Henry Eden came out on the porch. His dog walked behind him.

‘Get that mutt inside, or I’m gonna turn right around and go home,’ Laura said from the foot of the stairs.

‘He can’t help passing gas, Laura.’

‘That doesn’t mean I have to be around when he lets rip,’ Laura said. ‘I mean it, now, Henry.  My head hurts like a bastard, and the last thing I need this morning is listening to that dog play Hail Columbia out of its asshole.’

‘Go inside, Toby,’ Henry said, holding the door open. Toby looked up at him with wet eyes, as if to say Do I have to? Things were just getting interesting out here.

‘Go on, now,’ Henry said.

Toby walked back inside, and Henry shut the door. Laura waited until she heard the latch snick shut, and then she mounted the steps.

‘Your sign fell over,’ she said, handing him the carton of empties.

‘I got eyes, woman,’ Henry said. He was not in the best temper this morning, himself. Few people in Willow would be. Sleeping through a rain of toads was a goddam hard piece of work.

Thank God it only came once every seven years, or a man would be apt to go shit out of his mind.

‘You should have taken it in,’ she said.

Henry muttered something she didn’t quite catch.

‘What was that?’

‘I said we should have tried harder,’ Henry said defiantly. ‘They was a nice young couple. We should have tried harder.’

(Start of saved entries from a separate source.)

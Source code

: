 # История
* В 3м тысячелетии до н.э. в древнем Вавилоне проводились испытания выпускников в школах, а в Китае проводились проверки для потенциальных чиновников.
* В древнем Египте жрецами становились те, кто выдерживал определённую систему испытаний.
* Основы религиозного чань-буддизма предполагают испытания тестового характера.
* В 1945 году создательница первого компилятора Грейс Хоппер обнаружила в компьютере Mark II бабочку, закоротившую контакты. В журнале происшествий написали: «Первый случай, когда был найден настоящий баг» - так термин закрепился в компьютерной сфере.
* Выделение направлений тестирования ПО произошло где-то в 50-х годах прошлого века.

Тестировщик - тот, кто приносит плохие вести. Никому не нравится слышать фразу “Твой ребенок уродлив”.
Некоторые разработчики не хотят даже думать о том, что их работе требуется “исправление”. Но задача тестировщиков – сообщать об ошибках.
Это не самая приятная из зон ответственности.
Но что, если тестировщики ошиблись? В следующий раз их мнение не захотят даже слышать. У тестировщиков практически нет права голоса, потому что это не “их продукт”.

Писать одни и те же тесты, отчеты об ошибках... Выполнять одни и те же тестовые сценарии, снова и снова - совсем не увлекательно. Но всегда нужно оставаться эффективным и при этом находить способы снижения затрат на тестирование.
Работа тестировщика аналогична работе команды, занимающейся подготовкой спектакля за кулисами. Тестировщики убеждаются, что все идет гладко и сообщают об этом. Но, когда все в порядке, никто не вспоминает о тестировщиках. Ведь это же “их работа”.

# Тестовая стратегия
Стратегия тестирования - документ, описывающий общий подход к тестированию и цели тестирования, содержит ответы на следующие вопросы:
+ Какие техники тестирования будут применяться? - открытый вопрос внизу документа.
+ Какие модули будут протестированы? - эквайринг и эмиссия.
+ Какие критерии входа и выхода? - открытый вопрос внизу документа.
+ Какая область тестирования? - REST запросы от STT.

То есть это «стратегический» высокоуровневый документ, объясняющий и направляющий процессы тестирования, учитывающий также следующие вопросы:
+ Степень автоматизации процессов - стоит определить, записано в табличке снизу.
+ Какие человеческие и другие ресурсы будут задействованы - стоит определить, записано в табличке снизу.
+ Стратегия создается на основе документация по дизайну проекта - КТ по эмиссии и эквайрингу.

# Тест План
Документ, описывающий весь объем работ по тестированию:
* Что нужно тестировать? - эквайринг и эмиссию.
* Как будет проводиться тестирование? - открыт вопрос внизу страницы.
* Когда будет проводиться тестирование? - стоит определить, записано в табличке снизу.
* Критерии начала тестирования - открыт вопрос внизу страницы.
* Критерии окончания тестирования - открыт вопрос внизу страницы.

She felt a touch of compassion for the old man in spite of her thudding head, and laid a hand on his arm. ‘It’s the ritual,’ she said.

‘Well, sometimes I just feel like saying frig the ritual!’

‘Henry!’ She drew her hand back, shocked in spite of herself.

But he wasn’t getting any younger, she reminded herself. The wheels were getting a little rusty upstairs, no doubt.

‘I don’t care,’ he said stubbornly. ‘They seemed like a real nice young couple. You said so, too, and don’t try to say you didn’t.’